There is a sense that it would be really gutsy to let the conspirators send that communication, to push the button and watch five-and-a-half seasons of storytelling finally pay off. Two Fathers and One Son could be truly striking pieces of television if Mulder and Scully were finally and truly confronted with the terrible beauty of the doomsday that had been lurking in the shadows for half a century. It would be an amazing conclusion of Mulder’s arc, to see him receive the proof he had sought for so long in the most horrific manner possible.

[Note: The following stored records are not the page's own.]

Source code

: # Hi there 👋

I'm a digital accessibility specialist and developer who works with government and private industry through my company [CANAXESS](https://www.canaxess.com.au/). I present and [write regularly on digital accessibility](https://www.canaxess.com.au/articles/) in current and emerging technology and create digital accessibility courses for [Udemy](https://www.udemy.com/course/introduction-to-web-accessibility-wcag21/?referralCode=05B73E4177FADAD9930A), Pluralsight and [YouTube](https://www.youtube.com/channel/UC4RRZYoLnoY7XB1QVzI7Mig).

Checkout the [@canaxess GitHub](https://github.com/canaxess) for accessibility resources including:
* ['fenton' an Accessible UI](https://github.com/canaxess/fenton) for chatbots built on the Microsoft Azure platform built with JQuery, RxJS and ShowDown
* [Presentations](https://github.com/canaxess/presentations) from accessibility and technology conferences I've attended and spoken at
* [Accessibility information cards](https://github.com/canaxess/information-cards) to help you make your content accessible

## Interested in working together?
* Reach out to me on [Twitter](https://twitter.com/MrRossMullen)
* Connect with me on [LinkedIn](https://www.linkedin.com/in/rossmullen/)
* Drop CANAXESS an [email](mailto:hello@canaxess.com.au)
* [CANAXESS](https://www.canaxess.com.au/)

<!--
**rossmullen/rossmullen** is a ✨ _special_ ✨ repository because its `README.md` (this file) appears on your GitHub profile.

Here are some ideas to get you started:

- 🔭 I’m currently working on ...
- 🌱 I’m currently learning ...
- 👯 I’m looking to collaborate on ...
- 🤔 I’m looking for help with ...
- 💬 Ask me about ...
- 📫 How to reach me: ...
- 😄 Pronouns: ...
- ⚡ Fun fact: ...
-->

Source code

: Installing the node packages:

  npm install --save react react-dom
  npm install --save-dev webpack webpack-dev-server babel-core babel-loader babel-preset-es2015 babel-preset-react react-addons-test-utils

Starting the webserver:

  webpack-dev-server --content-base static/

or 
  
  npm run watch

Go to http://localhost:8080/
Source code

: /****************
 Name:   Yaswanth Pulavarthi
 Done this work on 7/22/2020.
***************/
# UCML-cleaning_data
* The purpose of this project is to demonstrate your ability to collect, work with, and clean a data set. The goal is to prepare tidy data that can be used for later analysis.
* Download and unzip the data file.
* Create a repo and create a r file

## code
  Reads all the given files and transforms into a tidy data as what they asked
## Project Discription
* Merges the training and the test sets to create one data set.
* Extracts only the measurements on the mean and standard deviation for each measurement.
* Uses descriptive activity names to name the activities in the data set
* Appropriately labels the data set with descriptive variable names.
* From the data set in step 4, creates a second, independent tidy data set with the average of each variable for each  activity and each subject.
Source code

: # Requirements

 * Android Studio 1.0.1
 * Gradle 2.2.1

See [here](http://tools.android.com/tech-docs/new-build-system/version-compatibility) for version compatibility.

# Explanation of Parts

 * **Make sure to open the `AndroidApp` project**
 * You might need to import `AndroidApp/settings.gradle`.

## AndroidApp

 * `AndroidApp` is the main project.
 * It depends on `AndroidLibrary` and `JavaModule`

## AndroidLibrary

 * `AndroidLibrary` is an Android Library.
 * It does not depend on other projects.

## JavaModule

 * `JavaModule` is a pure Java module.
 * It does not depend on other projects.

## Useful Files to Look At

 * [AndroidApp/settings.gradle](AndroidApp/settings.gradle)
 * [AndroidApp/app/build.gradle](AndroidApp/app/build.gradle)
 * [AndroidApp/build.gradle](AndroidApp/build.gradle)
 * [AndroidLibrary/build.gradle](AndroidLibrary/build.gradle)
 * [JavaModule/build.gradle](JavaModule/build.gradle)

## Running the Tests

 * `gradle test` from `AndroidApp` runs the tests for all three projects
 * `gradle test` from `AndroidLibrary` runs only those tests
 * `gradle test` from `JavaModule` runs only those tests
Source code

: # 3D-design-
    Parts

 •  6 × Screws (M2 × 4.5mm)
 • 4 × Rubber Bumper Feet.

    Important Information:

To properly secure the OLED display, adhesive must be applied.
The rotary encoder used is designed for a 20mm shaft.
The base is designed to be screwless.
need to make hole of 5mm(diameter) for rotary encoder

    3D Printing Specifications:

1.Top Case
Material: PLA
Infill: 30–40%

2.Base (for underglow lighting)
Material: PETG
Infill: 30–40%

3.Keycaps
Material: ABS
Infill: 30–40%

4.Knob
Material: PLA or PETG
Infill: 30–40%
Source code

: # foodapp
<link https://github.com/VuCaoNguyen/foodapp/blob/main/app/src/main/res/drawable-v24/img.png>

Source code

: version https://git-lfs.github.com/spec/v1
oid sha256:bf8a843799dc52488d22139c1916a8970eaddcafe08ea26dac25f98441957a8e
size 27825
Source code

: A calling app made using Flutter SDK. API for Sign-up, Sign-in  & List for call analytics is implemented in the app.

Instead, Two Fathers and One Son hesitate. It is interesting to compare and contrast Two Fathers and One Son to The Fourth Horseman and The Time is Now, the two-part second season finalé of Millennium. With the release of Fight the Future pending, Carter had left the second season of Millennium in the hands of Glen Morgan and James Wong. Over the course of the second season, it became clear that the show was building towards a fairly massive climax. The Fourth Horseman and The Time is Now features the unleashing of a biblical apocalypse.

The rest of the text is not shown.